### AIM OF THE EXERCISE
Your copy should match the listing below exactly, except that it holds no images.
============
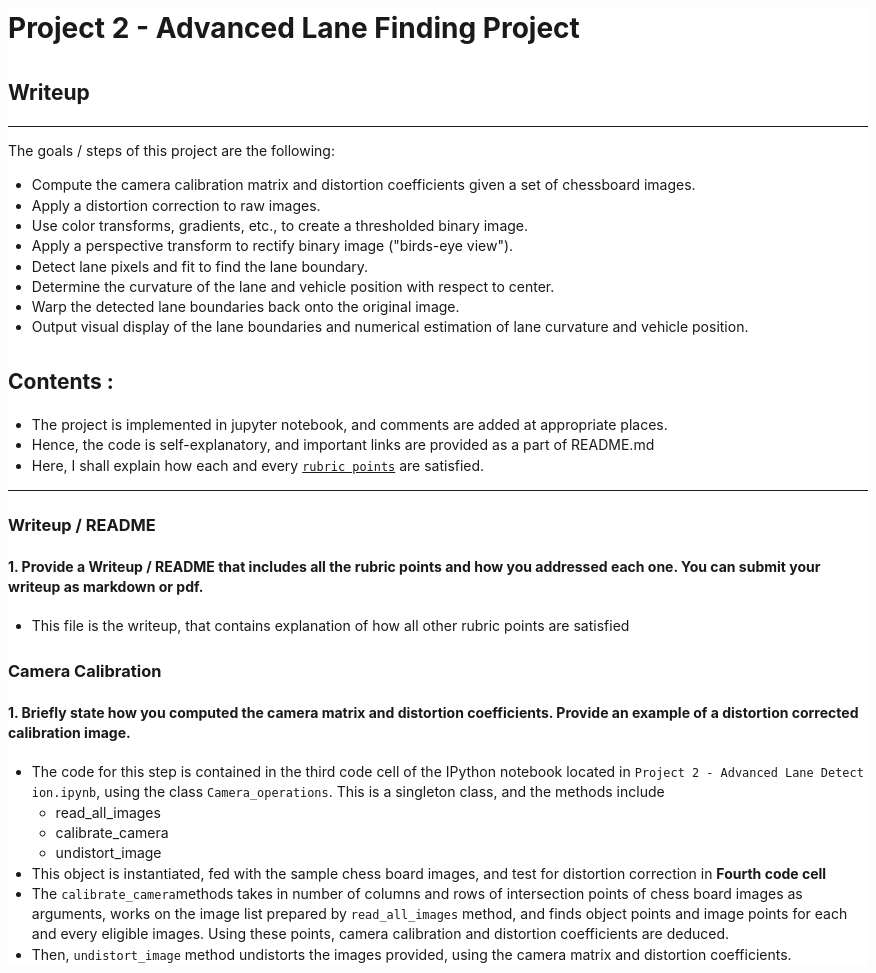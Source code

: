 # Project 2 - Advanced Lane Finding Project

## Writeup
---

The goals / steps of this project are the following:

* Compute the camera calibration matrix and distortion coefficients given a set of chessboard images.
* Apply a distortion correction to raw images.
* Use color transforms, gradients, etc., to create a thresholded binary image.
* Apply a perspective transform to rectify binary image ("birds-eye view").
* Detect lane pixels and fit to find the lane boundary.
* Determine the curvature of the lane and vehicle position with respect to center.
* Warp the detected lane boundaries back onto the original image.
* Output visual display of the lane boundaries and numerical estimation of lane curvature and vehicle position.

[//]: # (Image References)

[image1]: ./output_images/output_6_0.png "Undistorted"
[image2]: ./output_images/lane_undistortion.png "Road Transformed"
[image3]: ./output_images/output_9_0.png "Binary Example"
[image4]: ./output_images/output_11_0.png "All Binary Example"
[image5]: ./output_images/output_14_0.png "Warp Example"
[image6]: ./output_images/output_18_1.png "histogram and sliding window"
[image7]: ./output_images/output_20_0.png "Quick search"
[image8]: ./output_images/output_26_2.png "Lanes on real image"
[video8]: ./lane_detection_output.mp4 "Video"

## Contents :
* The project is implemented in jupyter notebook, and comments are added at appropriate places.
* Hence, the code is self-explanatory, and important links are provided as a part of README.md
* Here, I shall explain how each and every [`rubric points`](https://review.udacity.com/#!/rubrics/571/view) are satisfied.

---

### Writeup / README


#### 1. Provide a Writeup / README that includes all the rubric points and how you addressed each one. You can submit your writeup as markdown or pdf.


* This file is the writeup, that contains explanation of how all other rubric points are satisfied

### Camera Calibration


#### 1. Briefly state how you computed the camera matrix and distortion coefficients. Provide an example of a distortion corrected calibration image.


* The code for this step is contained in the third code cell of the IPython notebook located in `Project 2 - Advanced Lane Detection.ipynb`, using the class `Camera_operations`. This is a singleton class, and the methods include
  * read_all_images
  * calibrate_camera
  * undistort_image
* This object is instantiated, fed with the sample chess board images, and test for distortion correction in **Fourth code cell**
* The `calibrate_camera`methods takes in number of columns and rows of intersection points of chess board images as arguments, works on the image list prepared by `read_all_images` method, and finds object points and image points for each and every eligible images. Using these points, camera calibration and distortion coefficients are deduced.
* Then, `undistort_image` method undistorts the images provided, using the camera matrix and distortion coefficients.
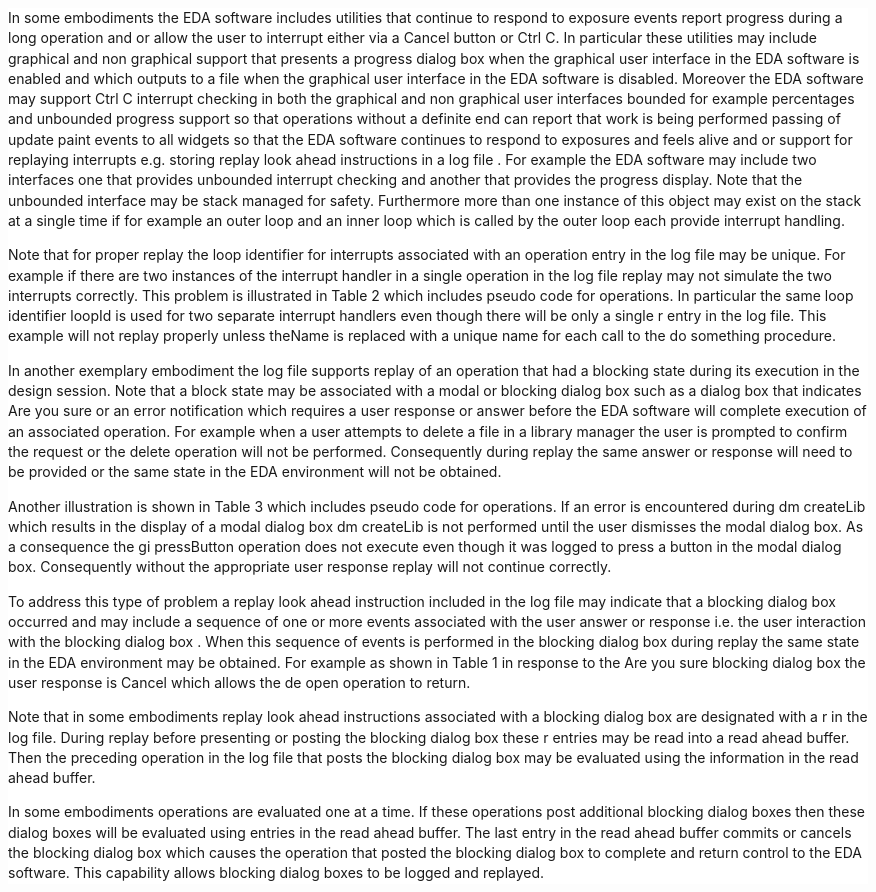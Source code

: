 In some embodiments the EDA software includes utilities that continue to respond to exposure events report progress during a long operation and or allow the user to interrupt either via a Cancel button or Ctrl C. In particular these utilities may include graphical and non graphical support that presents a progress dialog box when the graphical user interface in the EDA software is enabled and which outputs to a file when the graphical user interface in the EDA software is disabled. Moreover the EDA software may support Ctrl C interrupt checking in both the graphical and non graphical user interfaces bounded for example percentages and unbounded progress support so that operations without a definite end can report that work is being performed passing of update paint events to all widgets so that the EDA software continues to respond to exposures and feels alive and or support for replaying interrupts e.g. storing replay look ahead instructions in a log file . For example the EDA software may include two interfaces one that provides unbounded interrupt checking and another that provides the progress display. Note that the unbounded interface may be stack managed for safety. Furthermore more than one instance of this object may exist on the stack at a single time if for example an outer loop and an inner loop which is called by the outer loop each provide interrupt handling.

Note that for proper replay the loop identifier for interrupts associated with an operation entry in the log file may be unique. For example if there are two instances of the interrupt handler in a single operation in the log file replay may not simulate the two interrupts correctly. This problem is illustrated in Table 2 which includes pseudo code for operations. In particular the same loop identifier loopId is used for two separate interrupt handlers even though there will be only a single r entry in the log file. This example will not replay properly unless theName is replaced with a unique name for each call to the do something procedure.

In another exemplary embodiment the log file supports replay of an operation that had a blocking state during its execution in the design session. Note that a block state may be associated with a modal or blocking dialog box such as a dialog box that indicates Are you sure or an error notification which requires a user response or answer before the EDA software will complete execution of an associated operation. For example when a user attempts to delete a file in a library manager the user is prompted to confirm the request or the delete operation will not be performed. Consequently during replay the same answer or response will need to be provided or the same state in the EDA environment will not be obtained.

Another illustration is shown in Table 3 which includes pseudo code for operations. If an error is encountered during dm createLib which results in the display of a modal dialog box dm createLib is not performed until the user dismisses the modal dialog box. As a consequence the gi pressButton operation does not execute even though it was logged to press a button in the modal dialog box. Consequently without the appropriate user response replay will not continue correctly.

To address this type of problem a replay look ahead instruction included in the log file may indicate that a blocking dialog box occurred and may include a sequence of one or more events associated with the user answer or response i.e. the user interaction with the blocking dialog box . When this sequence of events is performed in the blocking dialog box during replay the same state in the EDA environment may be obtained. For example as shown in Table 1 in response to the Are you sure blocking dialog box the user response is Cancel which allows the de open operation to return.

Note that in some embodiments replay look ahead instructions associated with a blocking dialog box are designated with a r in the log file. During replay before presenting or posting the blocking dialog box these r entries may be read into a read ahead buffer. Then the preceding operation in the log file that posts the blocking dialog box may be evaluated using the information in the read ahead buffer.

In some embodiments operations are evaluated one at a time. If these operations post additional blocking dialog boxes then these dialog boxes will be evaluated using entries in the read ahead buffer. The last entry in the read ahead buffer commits or cancels the blocking dialog box which causes the operation that posted the blocking dialog box to complete and return control to the EDA software. This capability allows blocking dialog boxes to be logged and replayed.
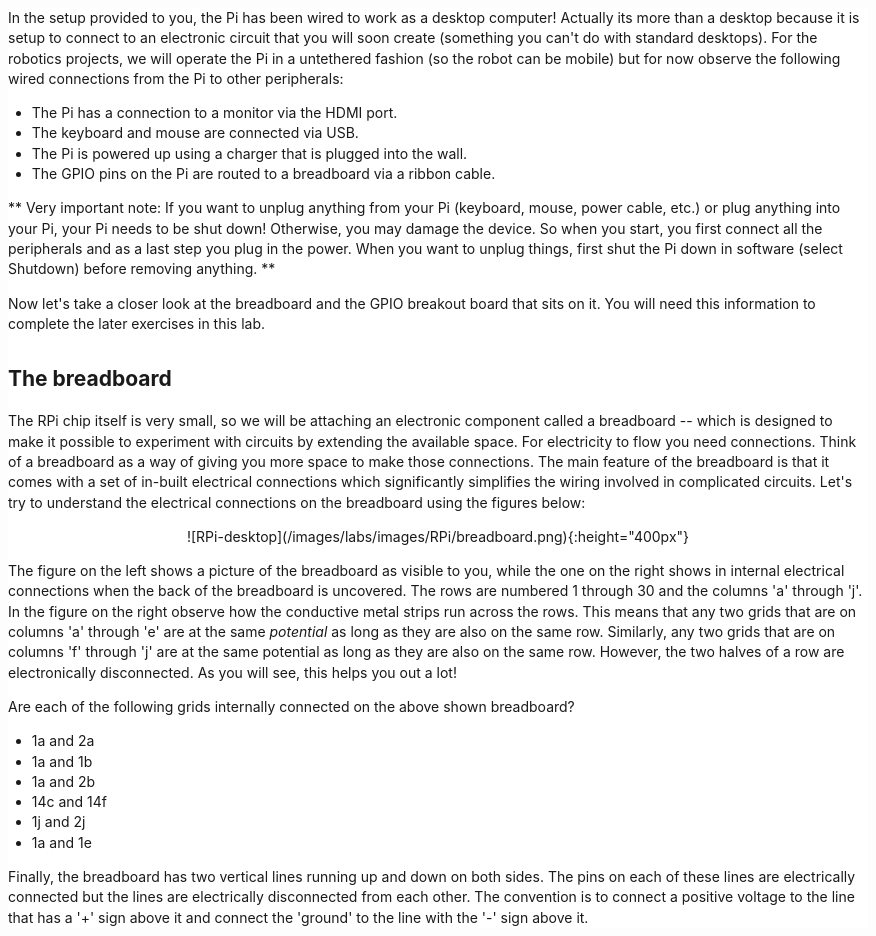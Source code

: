 In the setup provided to you, the Pi has been wired to work as a desktop computer! Actually its more than a desktop because it is setup to connect to an electronic circuit that you will soon create (something you can't do with standard desktops).
For the robotics projects, we will operate the Pi in a untethered fashion (so the robot can be mobile) but for now observe the following wired connections from the Pi to other peripherals:

* The Pi has a connection to a monitor via the HDMI port.
* The keyboard and mouse are connected via USB.
* The Pi is powered up using a charger that is plugged into the wall.
* The GPIO pins on the Pi are routed to a breadboard via a ribbon cable.

** Very important note: If you want to unplug anything from your Pi (keyboard, mouse, power cable, etc.) or plug anything into your Pi, your Pi needs to be shut down! Otherwise, you may damage the device. So when you start, you first connect all the peripherals and as a last step you plug in the power. When you want to unplug things, first shut the Pi down in software (select Shutdown) before removing anything. **

Now let's take a closer look at the breadboard and the GPIO breakout board that sits on it. You will need this information to complete the later exercises in this lab.


## The breadboard

The RPi chip itself is very small, so we will be attaching an electronic component called a breadboard  -- which is designed to make it possible to experiment with circuits by extending the available space.  For electricity to flow you need connections.  Think of a breadboard as a way of giving you more space to make those connections.  The main feature of the breadboard is that it comes with a set of in-built electrical connections which significantly simplifies the wiring involved in complicated circuits. Let's try to understand the electrical connections on the breadboard using the figures below:

<p align="center">
![RPi-desktop](/images/labs/images/RPi/breadboard.png){:height="400px"} 
</p>

The figure on the left shows a picture of the breadboard as visible to you, while the one on the right shows in internal electrical connections when the back of the breadboard is uncovered. The rows are numbered 1 through 30 and the columns 'a' through 'j'. In the figure on the right observe how the conductive metal strips run across the rows.  This means that any two grids that are on columns 'a' through 'e' are at the same *potential* as long as they are also on the same row. Similarly, any two grids that are on columns 'f' through 'j' are at the same potential as long as they are also on the same row. However, the two halves of a row are electronically disconnected.  As you will see, this helps you out a lot! 

Are each of the following grids internally connected on the above shown breadboard?

* 1a and 2a
* 1a and 1b
* 1a and 2b
* 14c and 14f
* 1j and 2j
* 1a and 1e


Finally, the breadboard has two vertical lines running up and down on both sides.  The pins on each of these lines are electrically connected but the lines are electrically disconnected from each other. The convention is to connect a positive voltage to the line that has a '+' sign above it and connect the 'ground' to the line with the '-' sign above it.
============
### TASK ANSWER
Source code

: # Project 2 - Advanced Lane Finding Project

## Writeup
---

The goals / steps of this project are the following:

* Compute the camera calibration matrix and distortion coefficients given a set of chessboard images.
* Apply a distortion correction to raw images.
* Use color transforms, gradients, etc., to create a thresholded binary image.
* Apply a perspective transform to rectify binary image ("birds-eye view").
* Detect lane pixels and fit to find the lane boundary.
* Determine the curvature of the lane and vehicle position with respect to center.
* Warp the detected lane boundaries back onto the original image.
* Output visual display of the lane boundaries and numerical estimation of lane curvature and vehicle position.

[//]: # (Image References)

[image1]: ./output_images/output_6_0.png "Undistorted"
[image2]: ./output_images/lane_undistortion.png "Road Transformed"
[image3]: ./output_images/output_9_0.png "Binary Example"
[image4]: ./output_images/output_11_0.png "All Binary Example"
[image5]: ./output_images/output_14_0.png "Warp Example"
[image6]: ./output_images/output_18_1.png "histogram and sliding window"
[image7]: ./output_images/output_20_0.png "Quick search"
[image8]: ./output_images/output_26_2.png "Lanes on real image"
[video8]: ./lane_detection_output.mp4 "Video"

## Contents :
* The project is implemented in jupyter notebook, and comments are added at appropriate places.
* Hence, the code is self-explanatory, and important links are provided as a part of README.md
* Here, I shall explain how each and every [`rubric points`](https://review.udacity.com/#!/rubrics/571/view) are satisfied.

---

### Writeup / README


#### 1. Provide a Writeup / README that includes all the rubric points and how you addressed each one. You can submit your writeup as markdown or pdf.


* This file is the writeup, that contains explanation of how all other rubric points are satisfied

### Camera Calibration


#### 1. Briefly state how you computed the camera matrix and distortion coefficients. Provide an example of a distortion corrected calibration image.


* The code for this step is contained in the third code cell of the IPython notebook located in `Project 2 - Advanced Lane Detection.ipynb`, using the class `Camera_operations`. This is a singleton class, and the methods include
  * read_all_images
  * calibrate_camera
  * undistort_image
* This object is instantiated, fed with the sample chess board images, and test for distortion correction in **Fourth code cell**
* The `calibrate_camera`methods takes in number of columns and rows of intersection points of chess board images as arguments, works on the image list prepared by `read_all_images` method, and finds object points and image points for each and every eligible images. Using these points, camera calibration and distortion coefficients are deduced.
* Then, `undistort_image` method undistorts the images provided, using the camera matrix and distortion coefficients.
Source code

: In some embodiments the EDA software includes utilities that continue to respond to exposure events report progress during a long operation and or allow the user to interrupt either via a Cancel button or Ctrl C. In particular these utilities may include graphical and non graphical support that presents a progress dialog box when the graphical user interface in the EDA software is enabled and which outputs to a file when the graphical user interface in the EDA software is disabled. Moreover the EDA software may support Ctrl C interrupt checking in both the graphical and non graphical user interfaces bounded for example percentages and unbounded progress support so that operations without a definite end can report that work is being performed passing of update paint events to all widgets so that the EDA software continues to respond to exposures and feels alive and or support for replaying interrupts e.g. storing replay look ahead instructions in a log file . For example the EDA software may include two interfaces one that provides unbounded interrupt checking and another that provides the progress display. Note that the unbounded interface may be stack managed for safety. Furthermore more than one instance of this object may exist on the stack at a single time if for example an outer loop and an inner loop which is called by the outer loop each provide interrupt handling.

Note that for proper replay the loop identifier for interrupts associated with an operation entry in the log file may be unique. For example if there are two instances of the interrupt handler in a single operation in the log file replay may not simulate the two interrupts correctly. This problem is illustrated in Table 2 which includes pseudo code for operations. In particular the same loop identifier loopId is used for two separate interrupt handlers even though there will be only a single r entry in the log file. This example will not replay properly unless theName is replaced with a unique name for each call to the do something procedure.

In another exemplary embodiment the log file supports replay of an operation that had a blocking state during its execution in the design session. Note that a block state may be associated with a modal or blocking dialog box such as a dialog box that indicates Are you sure or an error notification which requires a user response or answer before the EDA software will complete execution of an associated operation. For example when a user attempts to delete a file in a library manager the user is prompted to confirm the request or the delete operation will not be performed. Consequently during replay the same answer or response will need to be provided or the same state in the EDA environment will not be obtained.

Another illustration is shown in Table 3 which includes pseudo code for operations. If an error is encountered during dm createLib which results in the display of a modal dialog box dm createLib is not performed until the user dismisses the modal dialog box. As a consequence the gi pressButton operation does not execute even though it was logged to press a button in the modal dialog box. Consequently without the appropriate user response replay will not continue correctly.

To address this type of problem a replay look ahead instruction included in the log file may indicate that a blocking dialog box occurred and may include a sequence of one or more events associated with the user answer or response i.e. the user interaction with the blocking dialog box . When this sequence of events is performed in the blocking dialog box during replay the same state in the EDA environment may be obtained. For example as shown in Table 1 in response to the Are you sure blocking dialog box the user response is Cancel which allows the de open operation to return.

Note that in some embodiments replay look ahead instructions associated with a blocking dialog box are designated with a r in the log file. During replay before presenting or posting the blocking dialog box these r entries may be read into a read ahead buffer. Then the preceding operation in the log file that posts the blocking dialog box may be evaluated using the information in the read ahead buffer.

In some embodiments operations are evaluated one at a time. If these operations post additional blocking dialog boxes then these dialog boxes will be evaluated using entries in the read ahead buffer. The last entry in the read ahead buffer commits or cancels the blocking dialog box which causes the operation that posted the blocking dialog box to complete and return control to the EDA software. This capability allows blocking dialog boxes to be logged and replayed.
Source code

: In the setup provided to you, the Pi has been wired to work as a desktop computer! Actually its more than a desktop because it is setup to connect to an electronic circuit that you will soon create (something you can't do with standard desktops).
For the robotics projects, we will operate the Pi in a untethered fashion (so the robot can be mobile) but for now observe the following wired connections from the Pi to other peripherals:

* The Pi has a connection to a monitor via the HDMI port.
* The keyboard and mouse are connected via USB.
* The Pi is powered up using a charger that is plugged into the wall.
* The GPIO pins on the Pi are routed to a breadboard via a ribbon cable.

** Very important note: If you want to unplug anything from your Pi (keyboard, mouse, power cable, etc.) or plug anything into your Pi, your Pi needs to be shut down! Otherwise, you may damage the device. So when you start, you first connect all the peripherals and as a last step you plug in the power. When you want to unplug things, first shut the Pi down in software (select Shutdown) before removing anything. **

Now let's take a closer look at the breadboard and the GPIO breakout board that sits on it. You will need this information to complete the later exercises in this lab.


## The breadboard

The RPi chip itself is very small, so we will be attaching an electronic component called a breadboard  -- which is designed to make it possible to experiment with circuits by extending the available space.  For electricity to flow you need connections.  Think of a breadboard as a way of giving you more space to make those connections.  The main feature of the breadboard is that it comes with a set of in-built electrical connections which significantly simplifies the wiring involved in complicated circuits. Let's try to understand the electrical connections on the breadboard using the figures below:

<p align="center">
![RPi-desktop](/images/labs/images/RPi/breadboard.png){:height="400px"} 
</p>

The figure on the left shows a picture of the breadboard as visible to you, while the one on the right shows in internal electrical connections when the back of the breadboard is uncovered. The rows are numbered 1 through 30 and the columns 'a' through 'j'. In the figure on the right observe how the conductive metal strips run across the rows.  This means that any two grids that are on columns 'a' through 'e' are at the same *potential* as long as they are also on the same row. Similarly, any two grids that are on columns 'f' through 'j' are at the same potential as long as they are also on the same row. However, the two halves of a row are electronically disconnected.  As you will see, this helps you out a lot! 

Are each of the following grids internally connected on the above shown breadboard?

* 1a and 2a
* 1a and 1b
* 1a and 2b
* 14c and 14f
* 1j and 2j
* 1a and 1e


Finally, the breadboard has two vertical lines running up and down on both sides.  The pins on each of these lines are electrically connected but the lines are electrically disconnected from each other. The convention is to connect a positive voltage to the line that has a '+' sign above it and connect the 'ground' to the line with the '-' sign above it.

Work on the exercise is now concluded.